About a foot-and-a-half of new snow fell at upper elevations in the Bear River Range Wednsesday and Thursday, with 2" SWE recorded at the 8400' Tony Grove Snotel. It's 27°F and there is 94 inches of total snow at the site with 126% of normal Snow Water Equivalent. It's 23°F at the 9700' CSI Logan Peak weather station, and southwest winds are currently blowing around 22 mph.
Rapidly warming daytime temperatures and intense high angled sun will cause increasing danger of loose wet avalanches in steep sunny terrain. Heightened avalanche conditions may become dangerous on very steep slopes, and some natural wet activity is possible. Avalanches are unlikely on lower elevation slopes since only a few inches of new snow accumulated, and the remaining underlying old snow is solidly refrozen.

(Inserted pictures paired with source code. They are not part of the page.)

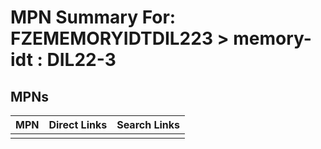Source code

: 



# MPN Summary For: FZEMEMORYIDTDIL223 > memory-idt : DIL22-3

## MPNs
  

|MPN|Direct Links|Search Links|
| :--- | :--- | :--- |
||||
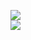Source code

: [![](https://img.shields.io/badge/Made%20With-Github%20Spray-lightgrey.svg?style=for-the-badge&logo=github)](https://github.com/Annihil/github-spray#29010)  
[![](https://i.imgur.com/2DrTn0Z.gif)](https://github.com/Annihil/github-spray)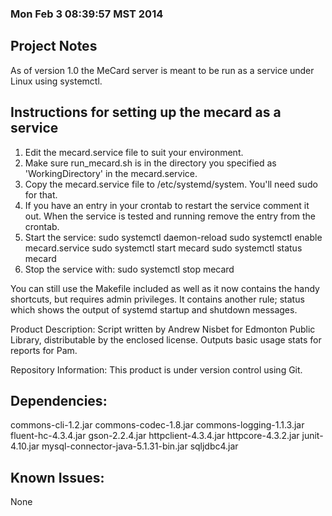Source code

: ### Mon Feb 3 08:39:57 MST 2014

Project Notes
-------------
As of version 1.0 the MeCard server is meant to be run as a service under Linux using systemctl.

## Instructions for setting up the mecard as a service
1) Edit the mecard.service file to suit your environment.
2) Make sure run_mecard.sh is in the directory you specified as 'WorkingDirectory' in the mecard.service.
3) Copy the mecard.service file to /etc/systemd/system. You'll need sudo for that.
4) If you have an entry in your crontab to restart the service comment it out. When the service is tested and running remove the entry from the crontab.
5) Start the service:
 sudo systemctl daemon-reload
 sudo systemctl enable mecard.service
 sudo systemctl start mecard
 sudo systemctl status mecard
6) Stop the service with:
 sudo systemctl stop mecard
 
You can still use the Makefile included as well as it now contains the handy shortcuts, but requires admin privileges. It contains another rule; status which shows the output of systemd startup and shutdown messages.


Product Description:
Script written by Andrew Nisbet for Edmonton Public Library, distributable by the enclosed license.
Outputs basic usage stats for reports for Pam.

Repository Information:
This product is under version control using Git.

Dependencies:
-------------
commons-cli-1.2.jar
commons-codec-1.8.jar
commons-logging-1.1.3.jar
fluent-hc-4.3.4.jar
gson-2.2.4.jar
httpclient-4.3.4.jar
httpcore-4.3.2.jar
junit-4.10.jar
mysql-connector-java-5.1.31-bin.jar
sqljdbc4.jar

Known Issues:
-------------
None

Expect fair and sunny weather in the mountains again today with fairly light west winds. Another weather disturbance will affect northern and central Utah tomorrow before yet another storm tracks across Arizona and southern Utah on Tuesday. Temperatures near seasonal averages are expected through the early part of the week.

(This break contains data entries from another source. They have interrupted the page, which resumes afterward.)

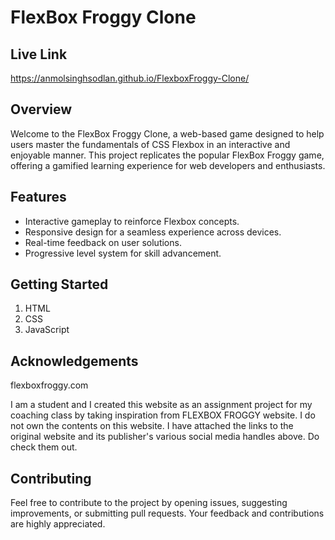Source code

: # FlexBox Froggy Clone

## Live Link

https://anmolsinghsodlan.github.io/FlexboxFroggy-Clone/

## Overview

Welcome to the FlexBox Froggy Clone, a web-based game designed to help users master the fundamentals of CSS Flexbox in an interactive and enjoyable manner. This project replicates the popular FlexBox Froggy game, offering a gamified learning experience for web developers and enthusiasts.

## Features

- Interactive gameplay to reinforce Flexbox concepts.
- Responsive design for a seamless experience across devices.
- Real-time feedback on user solutions.
- Progressive level system for skill advancement.

## Getting Started

1. HTML
2. CSS
3. JavaScript

## Acknowledgements

flexboxfroggy.com

I am a student and I created this website as an assignment project for my coaching class by taking inspiration from FLEXBOX FROGGY website. I do not own the contents on this website. I have attached the links to the original website and its publisher's various social media handles above. Do check them out.

## Contributing

Feel free to contribute to the project by opening issues, suggesting improvements, or submitting pull requests. Your feedback and contributions are highly appreciated.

It will be clear and sunny in the mountains again today, with 8500' high temperatures around 43°F, and westerly winds will blow 5 to 13 mph. It will be partly cloudy tonight, with a low around 26°F and 7 to 10 mph west wind. Snow showers are likely tomorrow afternoon, and some thunder is also possible. Skies will be mostly cloudy, with high temperatures around 44°F and 10 mph west wind.

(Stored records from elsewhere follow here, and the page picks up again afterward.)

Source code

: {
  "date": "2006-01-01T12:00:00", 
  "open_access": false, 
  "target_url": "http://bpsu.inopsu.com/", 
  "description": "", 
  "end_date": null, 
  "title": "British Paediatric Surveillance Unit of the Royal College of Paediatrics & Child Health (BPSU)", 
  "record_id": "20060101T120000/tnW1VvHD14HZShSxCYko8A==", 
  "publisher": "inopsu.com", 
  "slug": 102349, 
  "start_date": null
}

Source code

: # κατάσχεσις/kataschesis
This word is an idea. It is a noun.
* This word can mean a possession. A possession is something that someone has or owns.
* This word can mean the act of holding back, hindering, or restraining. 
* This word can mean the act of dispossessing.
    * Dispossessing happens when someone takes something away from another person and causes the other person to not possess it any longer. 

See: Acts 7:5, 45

We triggered some small loose avalanches of moist new snow in steep north facing terrain and noticed a few fresh natural wet loose avalanches on very steep sunny slopes in the White Pine Canyon area yesterday afternoon.
Observers report triggering a few 12" to 16" deep soft slab avalanches of wind drifted snow Thursday on steep upper elevation slopes facing north, northeast, and east. The soft avalanches on very steep slopes were expected, slow moving, and manageable, and nobody got caught.
An unintentionally triggered soft wind slab in Rock Bowl, on an east facing slope at about 9200'. The 15" deep, 200+' wide avalanche was fairly slow moving and allowed the rider to escape.